Hello my name is David Webb and I’m descended from Wesley [R.] Webb. His wife was Emlie (correct spelling not Emalie or Emily). I saw your website and thought it was great. I have a picture of Wesley Webb, I also have a marriage license that has all of their children’s births on it (I inherited it). I would love to share all of this. I have more stories about the Brocks and Webbs in Perrin (my grandfather was born in Perrin).

My great grandfather was William Luther Webb and [he] was the brother of J.C. Webb.


William Luther Webb

Uncle Luth was my great grandpa. He was a character. All of my line have always enjoyed life and were very loving, giving people. [Great-Grandpa] Luth was always a happy person, played jokes, he used to give out silver dollars to my dad (in Spur Texas) and his friends when they were around 8-9-and 10. [Luth would] go up to ladies and grab their hats off of their heads!! They said he would just laugh!! ,[He] laughed real loud and generally loved life. I am so thrilled about any email or sharing of info from a relative even if we've never met, we are even related to president L.B. Johnson!! and Shakespeare!! I’ll work on scanning photos and I’ll send as soon as I can. Thanks for the blog.

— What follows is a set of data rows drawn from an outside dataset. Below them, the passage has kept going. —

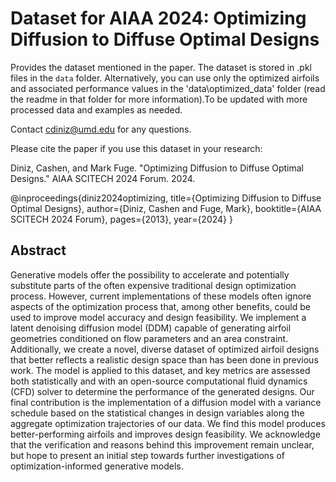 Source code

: # Dataset for AIAA 2024: Optimizing Diffusion to Diffuse Optimal Designs
Provides the dataset mentioned in the paper. The dataset is stored in .pkl files in the `data` folder. Alternatively, you can use only the optimized airfoils and associated performance values in the 'data\optimized_data' folder (read the readme in that folder for more information).To be updated with more processed data and examples as needed. 

Contact cdiniz@umd.edu for any questions.

Please cite the paper if you use this dataset in your research:

Diniz, Cashen, and Mark Fuge. "Optimizing Diffusion to Diffuse Optimal Designs." AIAA SCITECH 2024 Forum. 2024.

@inproceedings{diniz2024optimizing,
  title={Optimizing Diffusion to Diffuse Optimal Designs},
  author={Diniz, Cashen and Fuge, Mark},
  booktitle={AIAA SCITECH 2024 Forum},
  pages={2013},
  year={2024}
}

## Abstract
Generative models offer the possibility to accelerate and potentially substitute parts of the often expensive traditional design optimization process. However, current implementations of these models often ignore aspects of the optimization process that, among other benefits, could be used to improve model accuracy and design feasibility. We implement a latent denoising diffusion model (DDM) capable of generating airfoil geometries conditioned on flow parameters and an area constraint. Additionally, we create a novel, diverse dataset of optimized airfoil designs that better reflects a realistic design space than has been done in previous work. The model is applied to this dataset, and key metrics are assessed both statistically and with an open-source computational fluid dynamics (CFD) solver to determine the performance of the generated designs. Our final contribution is the implementation of a diffusion model with a variance schedule based on the statistical changes in design variables along the aggregate optimization trajectories of our data. We find this model produces better-performing airfoils and improves design feasibility. We acknowledge that the verification and reasons behind this improvement remain unclear, but hope to present an initial step towards further investigations of optimization-informed generative models. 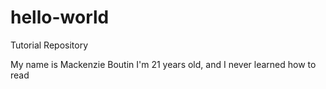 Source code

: # hello-world
Tutorial Repository

My name is Mackenzie Boutin
I'm 21 years old, and I never learned how to read
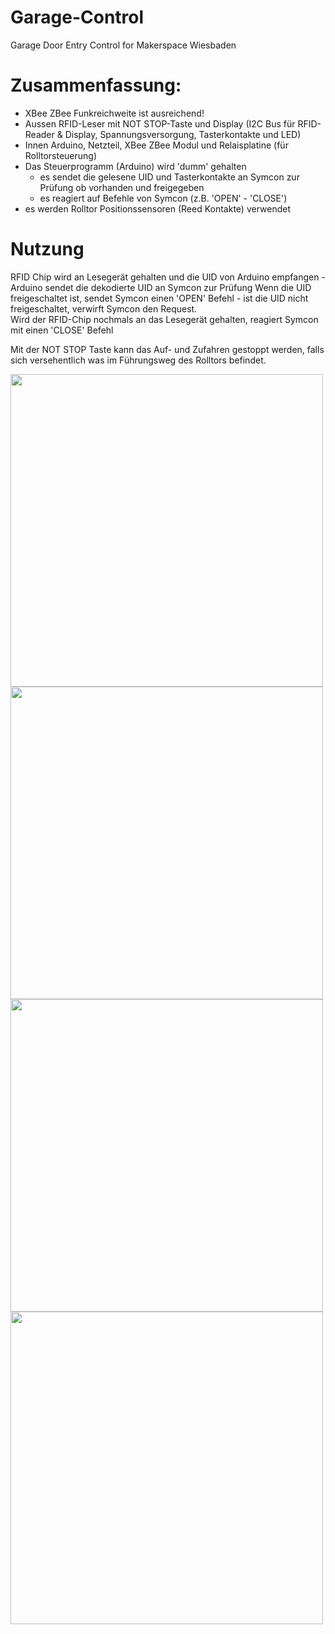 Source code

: # Garage-Control
Garage Door Entry Control for Makerspace Wiesbaden 

# Zusammenfassung:

- XBee ZBee Funkreichweite ist ausreichend!
- Aussen RFID-Leser mit NOT STOP-Taste und Display (I2C Bus für RFID-Reader & Display, Spannungsversorgung, Tasterkontakte und LED) 
- Innen Arduino, Netzteil, XBee ZBee Modul und Relaisplatine (für Rolltorsteuerung)
- Das Steuerprogramm (Arduino) wird 'dumm' gehalten 
  - es sendet die gelesene UID und Tasterkontakte an Symcon zur Prüfung ob vorhanden und freigegeben
  - es reagiert auf Befehle von Symcon (z.B. 'OPEN' - 'CLOSE')
- es werden Rolltor Positionssensoren (Reed Kontakte) verwendet

# Nutzung
RFID Chip wird an Lesegerät gehalten und die UID von Arduino empfangen - Arduino sendet die dekodierte UID an Symcon zur Prüfung
Wenn die UID freigeschaltet ist, sendet Symcon einen 'OPEN' Befehl - ist die UID nicht freigeschaltet, verwirft Symcon den Request.<br>
Wird der RFID-Chip nochmals an das Lesegerät gehalten, reagiert Symcon mit einen 'CLOSE' Befehl

Mit der NOT STOP Taste kann das Auf- und Zufahren gestoppt werden, falls sich versehentlich was im Führungsweg des Rolltors befindet.

<img src="https://github.com/makerspace-wi/Garage-Control/assets/42463588/8a614019-b9a1-47b2-84d5-a168b6a27a21" width="500px">
<br>
<img src="https://github.com/makerspace-wi/Garage-Control/assets/42463588/8235685b-468d-4010-9f8a-889b63d0cb86" width="500px">
<br>
<img src="https://github.com/makerspace-wi/Garage-Control/assets/42463588/66339dbe-f8c4-4da0-b39c-f666d4c72afb" width="500px">
<br>
<img src="https://github.com/makerspace-wi/Garage-Control/assets/42463588/bc2e1f6a-a4cc-4f28-be03-ebc576b1ba77" width="500px">
<br>
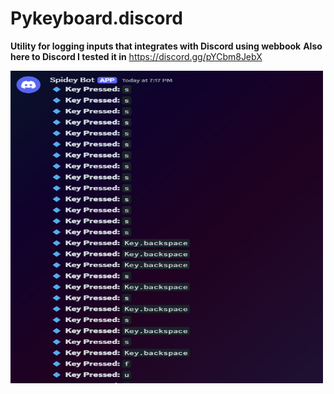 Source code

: # Pykeyboard.discord
**Utility for logging inputs that integrates with Discord using webbook**
**Also here to Discord I tested it in** https://discord.gg/pYCbm8JebX

<img src="https://github.com/transcrimee/Pykeyboard.discord/blob/main/Screenshot%202025-03-16%20194333.png" height="500" width="500">
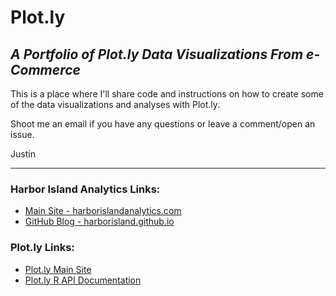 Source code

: Plot.ly
======

## *A Portfolio of Plot.ly Data Visualizations From e-Commerce*

This is a place where I'll share code and instructions on how to create some of the data visualizations and analyses with Plot.ly.

Shoot me an email if you have any questions or leave a comment/open an issue.

Justin

---

### Harbor Island Analytics Links:

- [Main Site - harborislandanalytics.com](http://www.harborislandanalytics.com)
- [GitHub Blog - harborisland.github.io](http://harborisland.github.io)


### Plot.ly Links:

- [Plot.ly Main Site](www.plot.ly)
- [Plot.ly R API Documentation](https://plot.ly/r/)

Just a note about Wesley R. Webb. He weighed over 300 lbs and was 6 feet 7 inches tall!! Big man!!, and his hands were enormous, you can see that in the old tin type I have. I will also send a scanned photo tin type of his parents James(jr) and Elizabeth Webb. Most of my close relatives I’m sad to say have all passed away, my father was buried beside Wesley at the Lone Star cemetery (west of Pooleville, Texas). Wesley and Emlie (she was Irish) were'nt buried together because of a flood, that is why she is buried in Perrin Texas. The Webbs have been traced back to the 13th century (1200s); we even fought in the Crusades, the American revolution, and countless other wars.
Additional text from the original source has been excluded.